[Stored data]
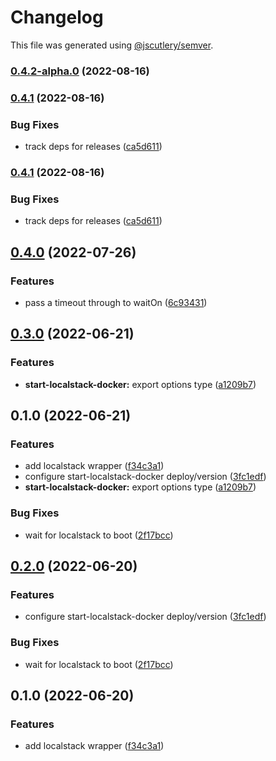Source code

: # Changelog

This file was generated using [@jscutlery/semver](https://github.com/jscutlery/semver).

### [0.4.2-alpha.0](https://github.com/justicointeractive/ji-constructs/compare/start-localstack-docker-0.4.1...start-localstack-docker-0.4.2-alpha.0) (2022-08-16)

### [0.4.1](https://github.com/justicointeractive/ji-constructs/compare/start-localstack-docker-0.4.0...start-localstack-docker-0.4.1) (2022-08-16)


### Bug Fixes

* track deps for releases ([ca5d611](https://github.com/justicointeractive/ji-constructs/commit/ca5d611712fcce34340866388f56f3dec6356869))

### [0.4.1](https://github.com/justicointeractive/ji-constructs/compare/start-localstack-docker-0.4.0...start-localstack-docker-0.4.1) (2022-08-16)


### Bug Fixes

* track deps for releases ([ca5d611](https://github.com/justicointeractive/ji-constructs/commit/ca5d611712fcce34340866388f56f3dec6356869))

## [0.4.0](https://github.com/justicointeractive/ji-constructs/compare/start-localstack-docker-0.3.0...start-localstack-docker-0.4.0) (2022-07-26)


### Features

* pass a timeout through to waitOn ([6c93431](https://github.com/justicointeractive/ji-constructs/commit/6c934315c146f4af2238e846d53bcf9e7b282d81))

## [0.3.0](https://github.com/justicointeractive/ji-constructs/compare/start-localstack-docker-0.2.0...start-localstack-docker-0.3.0) (2022-06-21)


### Features

* **start-localstack-docker:** export options type ([a1209b7](https://github.com/justicointeractive/ji-constructs/commit/a1209b7c323cb5b4f7f561eab511ce8dcf8ae5fe))

## 0.1.0 (2022-06-21)


### Features

* add localstack wrapper ([f34c3a1](https://github.com/justicointeractive/ji-constructs/commit/f34c3a14a698a8ff971dcccc57c33394e578cdc7))
* configure start-localstack-docker deploy/version ([3fc1edf](https://github.com/justicointeractive/ji-constructs/commit/3fc1edfaa84aa9adbe861bea73bec3782b14f7ab))
* **start-localstack-docker:** export options type ([a1209b7](https://github.com/justicointeractive/ji-constructs/commit/a1209b7c323cb5b4f7f561eab511ce8dcf8ae5fe))


### Bug Fixes

* wait for localstack to boot ([2f17bcc](https://github.com/justicointeractive/ji-constructs/commit/2f17bcc3e6bdcd007f98dc23795893e810fcd00b))

## [0.2.0](https://github.com/justicointeractive/ji-constructs/compare/start-localstack-docker-0.1.0...start-localstack-docker-0.2.0) (2022-06-20)


### Features

* configure start-localstack-docker deploy/version ([3fc1edf](https://github.com/justicointeractive/ji-constructs/commit/3fc1edfaa84aa9adbe861bea73bec3782b14f7ab))


### Bug Fixes

* wait for localstack to boot ([2f17bcc](https://github.com/justicointeractive/ji-constructs/commit/2f17bcc3e6bdcd007f98dc23795893e810fcd00b))

## 0.1.0 (2022-06-20)


### Features

* add localstack wrapper ([f34c3a1](https://github.com/justicointeractive/ji-constructs/commit/f34c3a14a698a8ff971dcccc57c33394e578cdc7))
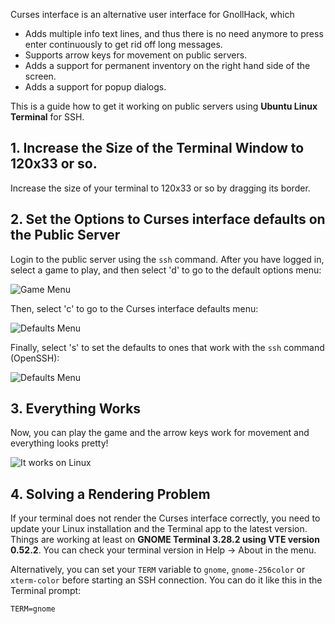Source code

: Curses interface is an alternative user interface for GnollHack, which

- Adds multiple info text lines, and thus there is no need anymore to press enter continuously to get rid off long messages.
- Supports arrow keys for movement on public servers.
- Adds a support for permanent inventory on the right hand side of the screen.
- Adds a support for popup dialogs.

This is a guide how to get it working on public servers using **Ubuntu Linux Terminal** for SSH.

## 1. Increase the Size of the Terminal Window to 120x33 or so.
Increase the size of your terminal to 120x33 or so by dragging its border.

## 2. Set the Options to Curses interface defaults on the Public Server
Login to the public server using the `ssh` command. After you have logged in, select a game to play, and then select 'd' to go to the default options menu:

![Game Menu](https://images.gnollhack.com/wiki/Curses/interface2/gamemenu-red.png)

Then, select 'c' to go to the Curses interface defaults menu:

![Defaults Menu](https://images.gnollhack.com/wiki/Curses/interface2/defaults-menu-red.png)

Finally, select 's' to set the defaults to ones that work with the `ssh` command (OpenSSH):

![Defaults Menu](https://images.gnollhack.com/wiki/Curses/interface2/curses-defaults-menu-red-ssh.png)


## 3. Everything Works

Now, you can play the game and the arrow keys work for movement and everything looks pretty!

![It works on Linux](https://images.gnollhack.com/wiki/Curses/curses-linux-works.png)


## 4. Solving a Rendering Problem

If your terminal does not render the Curses interface correctly, you need to update your Linux installation and the Terminal app to the latest version. Things are working at least on **GNOME Terminal 3.28.2 using VTE version 0.52.2**. You can check your terminal version in Help → About in the menu.

Alternatively, you can set your `TERM` variable to `gnome`, `gnome-256color` or `xterm-color` before starting an SSH connection. You can do it like this in the Terminal prompt:

`TERM=gnome`
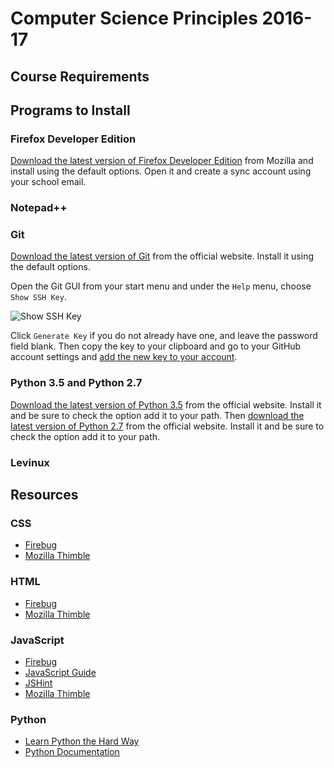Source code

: # Computer Science Principles 2016-17

## Course Requirements

## Programs to Install

### Firefox Developer Edition

[Download the latest version of Firefox Developer Edition](https://www.mozilla.org/en-US/firefox/developer/) from Mozilla and install using the default options. Open it and create a sync account using your school email.

### Notepad++

### Git

[Download the latest version of Git](https://git-scm.com/) from the official website. Install it using the default options.

Open the Git GUI from your start menu and under the `Help` menu, choose `Show SSH Key`.

![Show SSH Key](http://i.imgur.com/5G9yf10.png)

Click `Generate Key` if you do not already have one, and leave the password field blank. Then copy the key to your clipboard and go to your GitHub account settings and [add the new key to your account](https://help.github.com/articles/adding-a-new-ssh-key-to-your-github-account/).

### Python 3.5 and Python 2.7

[Download the latest version of Python 3.5](https://www.python.org/downloads/) from the official website. Install it and be sure to check the option add it to your path. Then [download the latest version of Python 2.7](https://www.python.org/downloads/) from the official website. Install it and be sure to check the option add it to your path.

### Levinux

## Resources

### CSS

- [Firebug](https://www.getfirebug.com/)
- [Mozilla Thimble](https://thimble.mozilla.org/en-US/)

### HTML

- [Firebug](https://www.getfirebug.com/)
- [Mozilla Thimble](https://thimble.mozilla.org/en-US/)

### JavaScript

- [Firebug](https://www.getfirebug.com/)
- [JavaScript Guide](https://developer.mozilla.org/en-US/docs/Web/JavaScript/Guide)
- [JSHint](http://jshint.com/)
- [Mozilla Thimble](https://thimble.mozilla.org/en-US/)

### Python

- [Learn Python the Hard Way](http://learnpythonthehardway.org/book/)
- [Python Documentation](https://www.python.org/doc/)
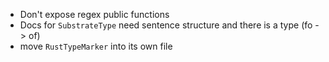 - Don't expose regex public functions
- Docs for `SubstrateType` need sentence structure and there is a type (fo -> of)
- move `RustTypeMarker` into its own file
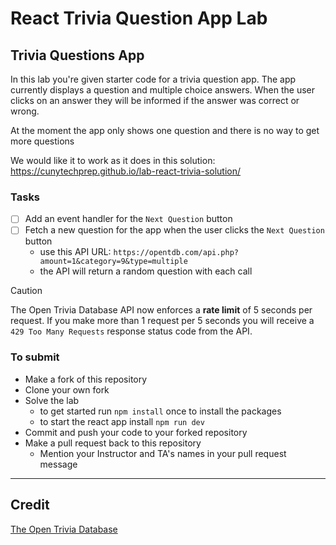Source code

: # React Trivia Question App Lab

## Trivia Questions App

In this lab you're given starter code for a trivia question app. The app currently displays a question and multiple choice answers. When the user clicks on an answer they will be informed if the answer was correct or wrong.

At the moment the app only shows one question and there is no way to get more questions

We would like it to work as it does in this solution: https://cunytechprep.github.io/lab-react-trivia-solution/

### Tasks

- [ ] Add an event handler for the `Next Question` button
- [ ] Fetch a new question for the app when the user clicks the `Next Question` button
  - use this API URL: `https://opentdb.com/api.php?amount=1&category=9&type=multiple`
  - the API will return a random question with each call

> [!CAUTION]
> The Open Trivia Database API now enforces a **rate limit** of 5 seconds per request. If you make more than 1 request per 5 seconds you will receive a `429 Too Many Requests` response status code from the API.

### To submit

- Make a fork of this repository
- Clone your own fork
- Solve the lab
  - to get started run `npm install` once to install the packages
  - to start the react app install `npm run dev`
- Commit and push your code to your forked repository
- Make a pull request back to this repository
  - Mention your Instructor and TA's names in your pull request message

---

## Credit

[The Open Trivia Database](https://opentdb.com/)
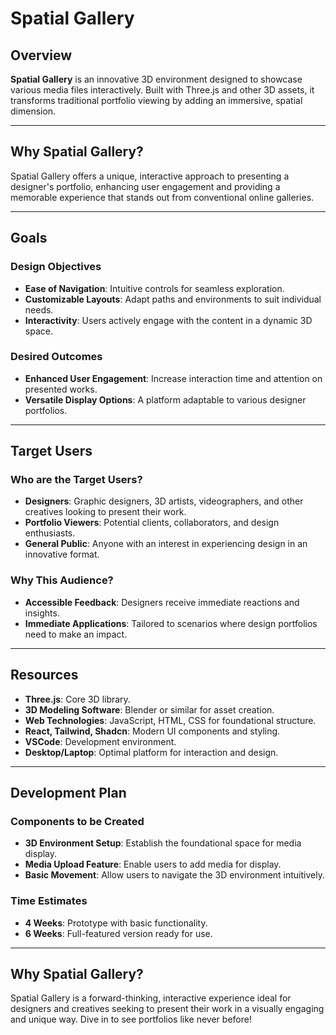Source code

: # Spatial Gallery

## Overview
**Spatial Gallery** is an innovative 3D environment designed to showcase various media files interactively. Built with Three.js and other 3D assets, it transforms traditional portfolio viewing by adding an immersive, spatial dimension.

---

## Why Spatial Gallery?
Spatial Gallery offers a unique, interactive approach to presenting a designer's portfolio, enhancing user engagement and providing a memorable experience that stands out from conventional online galleries.

---

## Goals

### Design Objectives
- **Ease of Navigation**: Intuitive controls for seamless exploration.
- **Customizable Layouts**: Adapt paths and environments to suit individual needs.
- **Interactivity**: Users actively engage with the content in a dynamic 3D space.

### Desired Outcomes
- **Enhanced User Engagement**: Increase interaction time and attention on presented works.
- **Versatile Display Options**: A platform adaptable to various designer portfolios.

---

## Target Users

### Who are the Target Users?
- **Designers**: Graphic designers, 3D artists, videographers, and other creatives looking to present their work.
- **Portfolio Viewers**: Potential clients, collaborators, and design enthusiasts.
- **General Public**: Anyone with an interest in experiencing design in an innovative format.

### Why This Audience?
- **Accessible Feedback**: Designers receive immediate reactions and insights.
- **Immediate Applications**: Tailored to scenarios where design portfolios need to make an impact.

---

## Resources

- **Three.js**: Core 3D library.
- **3D Modeling Software**: Blender or similar for asset creation.
- **Web Technologies**: JavaScript, HTML, CSS for foundational structure.
- **React, Tailwind, Shadcn**: Modern UI components and styling.
- **VSCode**: Development environment.
- **Desktop/Laptop**: Optimal platform for interaction and design.

---

## Development Plan

### Components to be Created
- **3D Environment Setup**: Establish the foundational space for media display.
- **Media Upload Feature**: Enable users to add media for display.
- **Basic Movement**: Allow users to navigate the 3D environment intuitively.

### Time Estimates
- **4 Weeks**: Prototype with basic functionality.
- **6 Weeks**: Full-featured version ready for use.

---

## Why Spatial Gallery?
Spatial Gallery is a forward-thinking, interactive experience ideal for designers and creatives seeking to present their work in a visually engaging and unique way. Dive in to see portfolios like never before!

## Required work
Output exactly the lines above, beginning at the one with "- Commit and" and stopping after the one with "## Overview". Pictures are to be omitted.

## Result of the exercise
- Commit and push your code to your forked repository
- Make a pull request back to this repository
  - Mention your Instructor and TA's names in your pull request message

---

## Credit

[The Open Trivia Database](https://opentdb.com/)
Source code

: # Spatial Gallery

## Overview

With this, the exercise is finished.